Data excerpts:
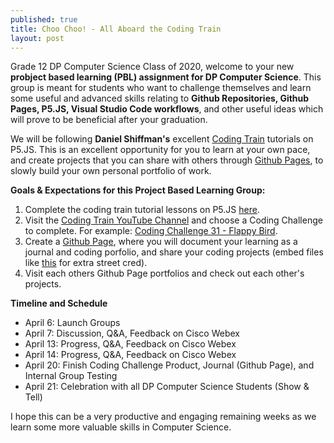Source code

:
 ```yaml
---
published: true
title: Choo Choo! - All Aboard the Coding Train
layout: post
---
```

Grade 12 DP Computer Science Class of 2020, welcome to your new **probject based learning (PBL) assignment for DP Computer Science**. This group is meant for students who want to challenge themselves and learn some useful and advanced skills relating to **Github Repositories, Github Pages, P5.JS, Visual Studio Code workflows**, and other useful ideas which will prove to be beneficial after your graduation.

We will be following **Daniel Shiffman's** excellent [Coding Train](https://thecodingtrain.com) tutorials on P5.JS. This is an excellent opportunity for you to learn at your own pace, and create projects that you can share with others through [Github Pages](https://pages.github.com/), to slowly build your own personal portfolio of work.

**Goals & Expectations for this Project Based Learning Group:**
1. Complete the coding train tutorial lessons on P5.JS [here](https://thecodingtrain.com/beginners/p5js/).
2. Visit the [Coding Train YouTube Channel](https://www.youtube.com/user/shiffman/featured) and choose a Coding Challenge to complete. For example: [Coding Challenge 31 - Flappy Bird](https://www.youtube.com/watch?v=cXgA1d_E-jY).
3. Create a [Github Page](https://pages.github.com/), where you will document your learning as a journal and coding porfolio, and share your coding projects (embed files like [this](https://mvpoirier.github.io/coding/) for extra street cred).
4. Visit each others Github Page portfolios and check out each other's projects.

**Timeline and Schedule**
- April 6: Launch Groups
- April 7: Discussion, Q&A, Feedback on Cisco Webex
- April 13: Progress, Q&A, Feedback on Cisco Webex
- April 14: Progress, Q&A, Feedback on Cisco Webex
- April 20: Finish Coding Challenge Product, Journal (Github Page), and Internal Group Testing
- April 21: Celebration with all DP Computer Science Students (Show & Tell)

I hope this can be a very productive and engaging remaining weeks as we learn some more valuable skills in Computer Science.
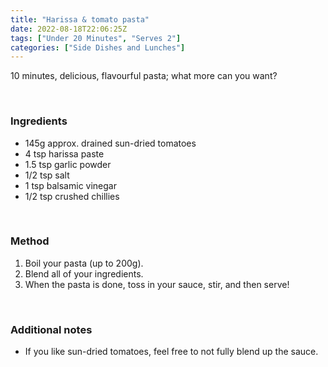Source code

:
 ```yaml
---
title: "Harissa & tomato pasta"
date: 2022-08-18T22:06:25Z
tags: ["Under 20 Minutes", "Serves 2"]
categories: ["Side Dishes and Lunches"]
---
```

10 minutes, delicious, flavourful pasta; what more can you want?
&nbsp;

&nbsp;
### Ingredients
* 145g approx. drained sun-dried tomatoes
* 4 tsp harissa paste
* 1.5 tsp garlic powder
* 1/2 tsp salt
* 1 tsp balsamic vinegar
* 1/2 tsp crushed chillies
&nbsp;

&nbsp;
### Method
1. Boil your pasta (up to 200g).
2. Blend all of your ingredients.
3. When the pasta is done, toss in your sauce, stir, and then serve!
&nbsp;

&nbsp;
### Additional notes
* If you like sun-dried tomatoes, feel free to not fully blend up the sauce.


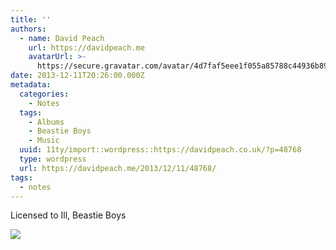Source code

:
 ```yaml
---
title: ''
authors:
  - name: David Peach
    url: https://davidpeach.me
    avatarUrl: >-
      https://secure.gravatar.com/avatar/4d7faf5eee1f055a85788c44936b8995eaab6dfb004e7854ec747ccb272e91ee?s=96&d=mm&r=g
date: 2013-12-11T20:26:00.000Z
metadata:
  categories:
    - Notes
  tags:
    - Albums
    - Beastie Boys
    - Music
  uuid: 11ty/import::wordpress::https://davidpeach.co.uk/?p=48768
  type: wordpress
  url: https://davidpeach.me/2013/12/11/48768/
tags:
  - notes
---
```

Licensed to Ill, Beastie Boys

[![](/assets/Licensed-to-Ill-Beastie-Boys-a-AWWPyGWIMvnT.jpg)](/assets/Licensed-to-Ill-Beastie-Boys-a-AWWPyGWIMvnT.jpg)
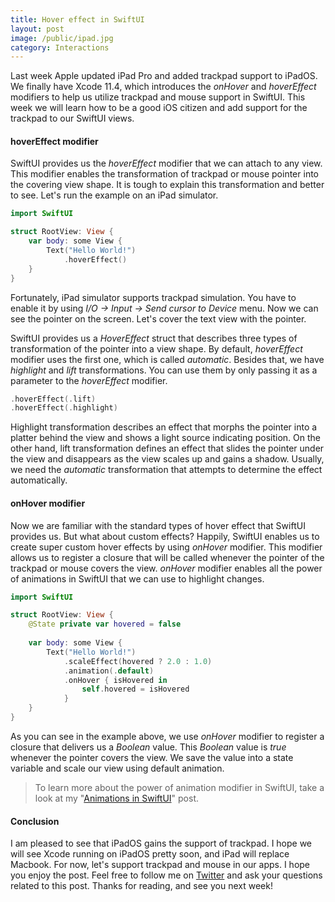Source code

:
 ```yaml
---
title: Hover effect in SwiftUI
layout: post
image: /public/ipad.jpg
category: Interactions
---
```

Last week Apple updated iPad Pro and added trackpad support to iPadOS. We finally have Xcode 11.4, which introduces the *onHover* and *hoverEffect* modifiers to help us utilize trackpad and mouse support in SwiftUI. This week we will learn how to be a good iOS citizen and add support for the trackpad to our SwiftUI views.

#### hoverEffect modifier
SwiftUI provides us the *hoverEffect* modifier that we can attach to any view. This modifier enables the transformation of trackpad or mouse pointer into the covering view shape. It is tough to explain this transformation and better to see. Let's run the example on an iPad simulator.

```swift
import SwiftUI

struct RootView: View {    
    var body: some View {
        Text("Hello World!")
            .hoverEffect()
    }
}
```

Fortunately, iPad simulator supports trackpad simulation. You have to enable it by using *I/O -> Input -> Send cursor to Device* menu. Now we can see the pointer on the screen. Let's cover the text view with the pointer.

SwiftUI provides us a *HoverEffect* struct that describes three types of transformation of the pointer into a view shape. By default, *hoverEffect* modifier uses the first one, which is called *automatic*. Besides that, we have *highlight* and *lift* transformations. You can use them by only passing it as a parameter to the *hoverEffect* modifier.

```swift
.hoverEffect(.lift)
.hoverEffect(.highlight)
```

Highlight transformation describes an effect that morphs the pointer into a platter behind the view and shows a light source indicating position. On the other hand, lift transformation defines an effect that slides the pointer under the view and disappears as the view scales up and gains a shadow. Usually, we need the *automatic* transformation that attempts to determine the effect automatically.

#### onHover modifier
Now we are familiar with the standard types of hover effect that SwiftUI provides us. But what about custom effects? Happily, SwiftUI enables us to create super custom hover effects by using *onHover* modifier. This modifier allows us to register a closure that will be called whenever the pointer of the trackpad or mouse covers the view. *onHover* modifier enables all the power of animations in SwiftUI that we can use to highlight changes.

```swift
import SwiftUI

struct RootView: View {
    @State private var hovered = false
    
    var body: some View {
        Text("Hello World!")
            .scaleEffect(hovered ? 2.0 : 1.0)
            .animation(.default)
            .onHover { isHovered in
                self.hovered = isHovered
            }
    }
}
```

As you can see in the example above, we use *onHover* modifier to register a closure that delivers us a *Boolean* value. This *Boolean* value is *true* whenever the pointer covers the view. We save the value into a state variable and scale our view using default animation.

> To learn more about the power of animation modifier in SwiftUI, take a look at my "[Animations in SwiftUI](/2019/06/26/animations-in-swiftui/)" post.

#### Conclusion
I am pleased to see that iPadOS gains the support of trackpad. I hope we will see Xcode running on iPadOS pretty soon, and iPad will replace Macbook. For now, let's support trackpad and mouse in our apps. I hope you enjoy the post. Feel free to follow me on [Twitter](https://twitter.com/mecid) and ask your questions related to this post. Thanks for reading, and see you next week!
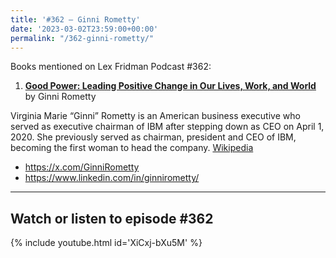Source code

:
 ```yaml
---
title: '#362 – Ginni Rometty'
date: '2023-03-02T23:59:00+00:00'
permalink: "/362-ginni-rometty/"
---
```


Books mentioned on Lex Fridman Podcast #362:

1. <b><a href="https://amzn.to/3Yj1ztU" target="_blank" rel="sponsored noopener noreferrer">Good Power: Leading Positive Change in Our Lives, Work, and World</a></b> by Ginni Rometty

Virginia Marie “Ginni” Rometty is an American business executive who served as executive chairman of IBM after stepping down as CEO on April 1, 2020. She previously served as chairman, president and CEO of IBM, becoming the first woman to head the company. <a href="https://en.wikipedia.org/wiki/Ginni_Rometty" target="_blank">Wikipedia</a>

- <a href="https://x.com/GinniRometty" target="_blank">https://x.com/GinniRometty</a>
- <a href="https://www.linkedin.com/in/ginnirometty/" target="_blank">https://www.linkedin.com/in/ginnirometty/</a>

- - - - - -

## Watch or listen to episode #362

{% include youtube.html id='XiCxj-bXu5M' %}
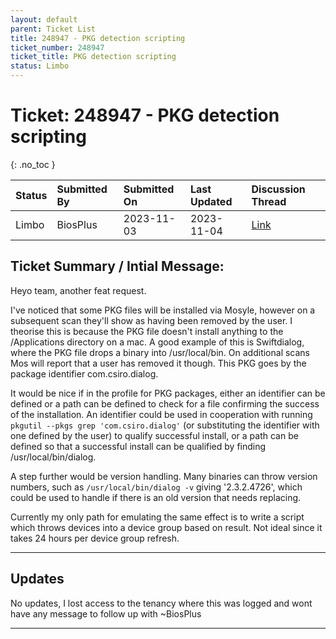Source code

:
 ```yaml
---
layout: default
parent: Ticket List
title: 248947 - PKG detection scripting
ticket_number: 248947
ticket_title: PKG detection scripting
status: Limbo
---
```


# Ticket: 248947 - PKG detection scripting
{: .no_toc }
  
| Status | Submitted By | Submitted On | Last Updated | Discussion Thread |
|:---|:---|:---|:---|:---|
| Limbo | BiosPlus | 2023-11-03 | 2023-11-04 | [Link]() |

## Ticket Summary / Intial Message:

Heyo team, another feat request.

I've noticed that some PKG files will be installed via Mosyle, however on a subsequent scan they'll show as having been removed by the user. I theorise this is because the PKG file doesn't install anything to the /Applications directory on a mac. A good example of this is Swiftdialog, where the PKG file drops a binary into /usr/local/bin. On additional scans Mos will report that a user has removed it though. This PKG goes by the package identifier com.csiro.dialog.

It would be nice if in the profile for PKG packages, either an identifier can be defined or a path can be defined to check for a file confirming the success of the installation.
An identifier could be used in cooperation with running `pkgutil --pkgs grep 'com.csiro.dialog'` (or substituting the identifier with one defined by the user) to qualify successful install, or a path can be defined so that a successful install can be qualified by finding /usr/local/bin/dialog.

A step further would be version handling. Many binaries can throw version numbers, such as `/usr/local/bin/dialog -v` giving '2.3.2.4726', which could be used to handle if there is an old version that needs replacing.

Currently my only path for emulating the same effect is to write a script which throws devices into a device group based on result. Not ideal since it takes 24 hours per device group refresh.

---

## Updates

<!-- 
Please do descending order for recency, oldest -> most recent
Replace line breaks with <br><br> tags

Quick template:
### Date YYYY-MM-DD

|From: | Mosyle Support |
|:---|:---|
|| *Paragraph 1<br><br>Paragraph 2<br><br>Paragraph 3<br><br>.* |

-->

No updates, I lost access to the tenancy where this was logged and wont have any message to follow up with
~BiosPlus

---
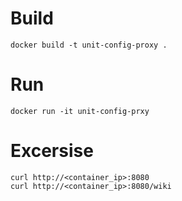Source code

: # Build

```
docker build -t unit-config-proxy .
```

# Run

```
docker run -it unit-config-prxy
```

# Excersise

```
curl http://<container_ip>:8080
curl http://<container_ip>:8080/wiki
```

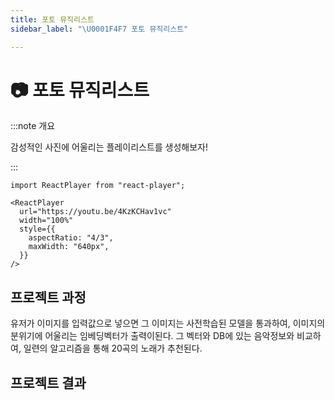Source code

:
 ```yaml
---
title: 포토 뮤직리스트
sidebar_label: "\U0001F4F7 포토 뮤직리스트"

---
```

# 📷 포토 뮤직리스트

:::note 개요

감성적인 사진에 어울리는 플레이리스트를 생성해보자!

:::

```mdx-code-block
import ReactPlayer from "react-player";

<ReactPlayer
  url="https://youtu.be/4KzKCHav1vc"
  width="100%"
  style={{
    aspectRatio: "4/3",
    maxWidth: "640px",
  }}
/>
```

## 프로젝트 과정

유저가 이미지를 입력값으로 넣으면 그 이미지는 사전학습된 모델을 통과하여, 이미지의 분위기에 어울리는 임베딩벡터가 출력이된다. 그 벡터와 DB에 있는 음악정보와 비교하여, 일련의 알고리즘을 통해 20곡의 노래가 추천된다.

## 프로젝트 결과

What to do:
Could you copy every line from the records that has "sauce" in it?

Your response:
3. When the pasta is done, toss in your sauce, stir, and then serve!
* If you like sun-dried tomatoes, feel free to not fully blend up the sauce.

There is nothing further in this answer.